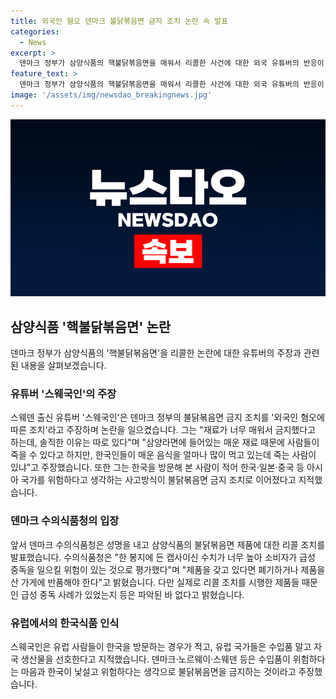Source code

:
 ```yaml
---
title: 외국인 혐오 덴마크 불닭볶음면 금지 조치 논란 속 발표
categories:
  - News
excerpt: >
  덴마크 정부가 삼양식품의 핵불닭볶음면을 매워서 리콜한 사건에 대한 외국 유튜버의 반응이 화제다. 유튜버 스웨국인은 외국 혐오에 따른 조치라며 논란을 일으키고 있다. 그는 덴마크의 조치가 한국·일본·중국을 위험한 나라로 여기는 선입견에서 비롯된 것이라 주장하며 유럽인들의 안전 우려와 자국 생산물 선호로 이유를 찾았다. 덴마크 수의식품청은 매운 정도로 인한 소비자 중독 가능성으로 리콜한 것으로 밝혀졌지만, 실제 중독 사례는 확인되지 않았다.
feature_text: >
  덴마크 정부가 삼양식품의 핵불닭볶음면을 매워서 리콜한 사건에 대한 외국 유튜버의 반응이 화제다. 유튜버 스웨국인은 외국 혐오에 따른 조치라며 논란을 일으키고 있다. 그는 덴마크의 조치가 한국·일본·중국을 위험한 나라로 여기는 선입견에서 비롯된 것이라 주장하며 유럽인들의 안전 우려와 자국 생산물 선호로 이유를 찾았다. 덴마크 수의식품청은 매운 정도로 인한 소비자 중독 가능성으로 리콜한 것으로 밝혀졌지만, 실제 중독 사례는 확인되지 않았다.
image: '/assets/img/newsdao_breakingnews.jpg'
---
```


<p><img src="/assets/img/newsdao_breakingnews.jpg" alt="koreaapp 속보" /></p>

<h2 data-ke-size="size26">삼양식품 '핵불닭볶음면' 논란</h2>

<p data-ke-size="size16">덴마크 정부가 삼양식품의 '핵불닭볶음면'을 리콜한 논란에 대한 유튜버의 주장과 관련된 내용을 살펴보겠습니다.</p>

<h3>유튜버 '스웨국인'의 주장</h3>

<p data-ke-size="size16">스웨덴 출신 유튜버 '스웨국인'은 덴마크 정부의 불닭볶음면 금지 조치를 '외국인 혐오에 따른 조치'라고 주장하며 논란을 일으켰습니다. 그는 "재료가 너무 매워서 금지했다고 하는데, 솔직한 이유는 따로 있다"며 "삼양라면에 들어있는 매운 재료 때문에 사람들이 죽을 수 있다고 하지만, 한국인들이 매운 음식을 얼마나 많이 먹고 있는데 죽는 사람이 있냐"고 주장했습니다. 또한 그는 한국을 방문해 본 사람이 적어 한국·일본·중국 등 아시아 국가를 위험하다고 생각하는 사고방식이 불닭볶음면 금지 조치로 이어졌다고 지적했습니다.</p>

<h3>덴마크 수의식품청의 입장</h3>

<p data-ke-size="size16">앞서 덴마크 수의식품청은 성명을 내고 삼양식품의 불닭볶음면 제품에 대한 리콜 조치를 발표했습니다. 수의식품청은 "한 봉지에 든 캡사이신 수치가 너무 높아 소비자가 급성 중독을 일으킬 위험이 있는 것으로 평가했다"며 "제품을 갖고 있다면 폐기하거나 제품을 산 가게에 반품해야 한다"고 밝혔습니다. 다만 실제로 리콜 조치를 시행한 제품들 때문인 급성 중독 사례가 있었는지 등은 파악된 바 없다고 밝혔습니다.</p>

<h3>유럽에서의 한국식품 인식</h3>

<p data-ke-size="size16">스웨국인은 유럽 사람들이 한국을 방문하는 경우가 적고, 유럽 국가들은 수입품 말고 자국 생산물을 선호한다고 지적했습니다. 덴마크·노르웨이·스웨덴 등은 수입품이 위험하다는 마음과 한국이 낯설고 위험하다는 생각으로 불닭볶음면을 금지하는 것이라고 주장했습니다.</p>

<p data-ke-size="size16">&nbsp;</p>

--------------------------------------------------

=== WHAT TO PRODUCE ===
Although the records contain pictures, the copy should consist of their text alone, reproduced exactly.

=== ANSWER BOX ===
Source code

:
 ```yaml
---
title: 외국인 혐오 덴마크 불닭볶음면 금지 조치 논란 속 발표
categories:
  - News
excerpt: >
  덴마크 정부가 삼양식품의 핵불닭볶음면을 매워서 리콜한 사건에 대한 외국 유튜버의 반응이 화제다. 유튜버 스웨국인은 외국 혐오에 따른 조치라며 논란을 일으키고 있다. 그는 덴마크의 조치가 한국·일본·중국을 위험한 나라로 여기는 선입견에서 비롯된 것이라 주장하며 유럽인들의 안전 우려와 자국 생산물 선호로 이유를 찾았다. 덴마크 수의식품청은 매운 정도로 인한 소비자 중독 가능성으로 리콜한 것으로 밝혀졌지만, 실제 중독 사례는 확인되지 않았다.
feature_text: >
  덴마크 정부가 삼양식품의 핵불닭볶음면을 매워서 리콜한 사건에 대한 외국 유튜버의 반응이 화제다. 유튜버 스웨국인은 외국 혐오에 따른 조치라며 논란을 일으키고 있다. 그는 덴마크의 조치가 한국·일본·중국을 위험한 나라로 여기는 선입견에서 비롯된 것이라 주장하며 유럽인들의 안전 우려와 자국 생산물 선호로 이유를 찾았다. 덴마크 수의식품청은 매운 정도로 인한 소비자 중독 가능성으로 리콜한 것으로 밝혀졌지만, 실제 중독 사례는 확인되지 않았다.
image: '/assets/img/newsdao_breakingnews.jpg'
---
```


<p><img src="/assets/img/newsdao_breakingnews.jpg" alt="koreaapp 속보" /></p>

<h2 data-ke-size="size26">삼양식품 '핵불닭볶음면' 논란</h2>

<p data-ke-size="size16">덴마크 정부가 삼양식품의 '핵불닭볶음면'을 리콜한 논란에 대한 유튜버의 주장과 관련된 내용을 살펴보겠습니다.</p>

<h3>유튜버 '스웨국인'의 주장</h3>

<p data-ke-size="size16">스웨덴 출신 유튜버 '스웨국인'은 덴마크 정부의 불닭볶음면 금지 조치를 '외국인 혐오에 따른 조치'라고 주장하며 논란을 일으켰습니다. 그는 "재료가 너무 매워서 금지했다고 하는데, 솔직한 이유는 따로 있다"며 "삼양라면에 들어있는 매운 재료 때문에 사람들이 죽을 수 있다고 하지만, 한국인들이 매운 음식을 얼마나 많이 먹고 있는데 죽는 사람이 있냐"고 주장했습니다. 또한 그는 한국을 방문해 본 사람이 적어 한국·일본·중국 등 아시아 국가를 위험하다고 생각하는 사고방식이 불닭볶음면 금지 조치로 이어졌다고 지적했습니다.</p>

<h3>덴마크 수의식품청의 입장</h3>

<p data-ke-size="size16">앞서 덴마크 수의식품청은 성명을 내고 삼양식품의 불닭볶음면 제품에 대한 리콜 조치를 발표했습니다. 수의식품청은 "한 봉지에 든 캡사이신 수치가 너무 높아 소비자가 급성 중독을 일으킬 위험이 있는 것으로 평가했다"며 "제품을 갖고 있다면 폐기하거나 제품을 산 가게에 반품해야 한다"고 밝혔습니다. 다만 실제로 리콜 조치를 시행한 제품들 때문인 급성 중독 사례가 있었는지 등은 파악된 바 없다고 밝혔습니다.</p>

<h3>유럽에서의 한국식품 인식</h3>

<p data-ke-size="size16">스웨국인은 유럽 사람들이 한국을 방문하는 경우가 적고, 유럽 국가들은 수입품 말고 자국 생산물을 선호한다고 지적했습니다. 덴마크·노르웨이·스웨덴 등은 수입품이 위험하다는 마음과 한국이 낯설고 위험하다는 생각으로 불닭볶음면을 금지하는 것이라고 주장했습니다.</p>

<p data-ke-size="size16">&nbsp;</p>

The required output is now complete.